Add Various Zip-Related Types and Operations
- Proposal: SE-NNNN
- Authors: Dennis Vennink
- Review Manager: To be determined
- Implementation: dennisvennink/bdf3c52ae1d9a3750ec3507ab3262921
- Previous Discussions: 1, 2, 3
- Status: Awaiting implementation
Introduction
This proposal adds various zip-related types and operations to the standard library.
Motivation
In functional programming, zip and unzip are irreplaceable operations. zip maps an n-tuple of sequences to a sequence of n-tuples. It exhausts the input sequences up to the length of either the shortest or the longest sequence. In the case of shortest sequence exhaustion, all mapped elements have a value, but the rest of the elements of the longer sequences are not included. In the case of longest sequence exhaustion, the latter elements of the shorter sequences in the n-tuples have no value, but all elements are included. unzip is the inverse of zip; it maps a sequence of n-tuples to an n-tuple of sequences.
Currently, the standard library only contains the generic function zip(_:_:) that takes two Sequence parameters and returns a Sequence of 2-tuples using shortest sequence exhaustion. An operation using longest sequence exhaustion is oft-requested on the mailing lists and forums. An unzip operation complements both and completes the zip-related API for 2-tuples.
Proposed Solution
This proposal adds: the generic namespace Zip containing the types ShortestSequence and LongestSequence, the generic function zipLongest(_:_:), the method extension unzip() on Sequence where Element is equal to 2-tuples and the typealiases Zip2Sequence and Zip2Iterator.
Detailed Design
A new generic namespace Zip is introduced:
public struct Zip <Sequence1: Sequence, Sequence2: Sequence> { ... }
Zip contains two optimised Sequence types.
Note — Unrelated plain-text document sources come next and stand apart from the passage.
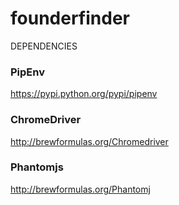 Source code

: # founderfinder

DEPENDENCIES

### PipEnv
https://pypi.python.org/pypi/pipenv

### ChromeDriver
http://brewformulas.org/Chromedriver

### Phantomjs
http://brewformulas.org/Phantomj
The first is ShortestSequence (which is almost identical to Zip2Sequence):
public struct ShortestSequence: Sequence {
internal let sequence1: Sequence1
internal let sequence2: Sequence2
internal init (_ sequence1: Sequence1, _ sequence2: Sequence2) {
(self.sequence1, self.sequence2) = (sequence1, sequence2)
}
public struct Iterator: IteratorProtocol {
internal var iterator1: Sequence1.Iterator
internal var iterator2: Sequence2.Iterator
internal var reachedEnd = false
internal init (_ iterator1: Sequence1.Iterator, _ iterator2: Sequence2.Iterator) {
(self.iterator1, self.iterator2) = (iterator1, iterator2)
}
public mutating func next() -> (Sequence1.Iterator.Element, Sequence2.Iterator.Element)? {
if self.reachedEnd {
return nil
}
guard let element1 = self.iterator1.next(), let element2 = self.iterator2.next() else {
self.reachedEnd.toggle()
return nil
}
return (element1, element2)
}
}
public func makeIterator () -> Iterator {
return Iterator(self.sequence1.makeIterator(), self.sequence2.makeIterator())
}
}
And LongestSequence, which is a new type capable of longest sequence exhaustion:
public struct LongestSequence: Sequence {
internal let sequence1: Sequence1
internal let sequence2: Sequence2
internal init (_ sequence1: Sequence1, _ sequence2: Sequence2) {
(self.sequence1, self.sequence2) = (sequence1, sequence2)
}
public struct Iterator: IteratorProtocol {
internal var iterator1: Sequence1.Iterator
internal var iterator2: Sequence2.Iterator
internal var reachedEnd = false
internal init (_ iterator1: Sequence1.Iterator, _ iterator2: Sequence2.Iterator) {
(self.iterator1, self.iterator2) = (iterator1, iterator2)
}
public mutating func next() -> (Sequence1.Iterator.Element?, Sequence2.Iterator.Element?)? {
if self.reachedEnd {
return nil
}
let element1 = self.iterator1.next()
let element2 = self.iterator2.next()
if element1 == nil && element2 == nil {
self.reachedEnd.toggle()
return nil
}
return (element1, element2)
}
}
public func makeIterator () -> Iterator {
return Iterator(self.sequence1.makeIterator(), self.sequence2.makeIterator())
}
}
zip(_:_:) will now return a ShortestSequence:
public func zip <Sequence1: Sequence, Sequence2: Sequence> (_ sequence1: Sequence1, _ sequence2: Sequence2) -> Zip<Sequence1, Sequence2>.ShortestSequence {
return Zip.ShortestSequence(sequence1, sequence2)
}
zipLongest(_:_:) is a new generic function that returns a LongestSequence:
public func zipLongest <Sequence1: Sequence, Sequence2: Sequence> (_ sequence1: Sequence1, _ sequence2: Sequence2) -> Zip<Sequence1, Sequence2>.LongestSequence {
return Zip.LongestSequence(sequence1, sequence2)
}
Finally, unzip() is an extension on Sequence where Element is equal to 2-tuples:
extension Sequence {
public func unzip <Type1, Type2> () -> ([Type1], [Type2]) where Self.Element == (Type1, Type2) {
return self.reduce(into: ([Type1](), [Type2]())) { (result, element) in
result.0.append(element.0)
result.1.append(element.1)
}
}
}
Source Compatibility
To prevent code breakage, typealiases for Zip2Sequence and Zip2Iterator will be redirected to Zip.ShortestSequence and Zip.ShortestSequence.Iterator, respectively:
@available(*, deprecated, renamed: "Zip.ShortestSequence")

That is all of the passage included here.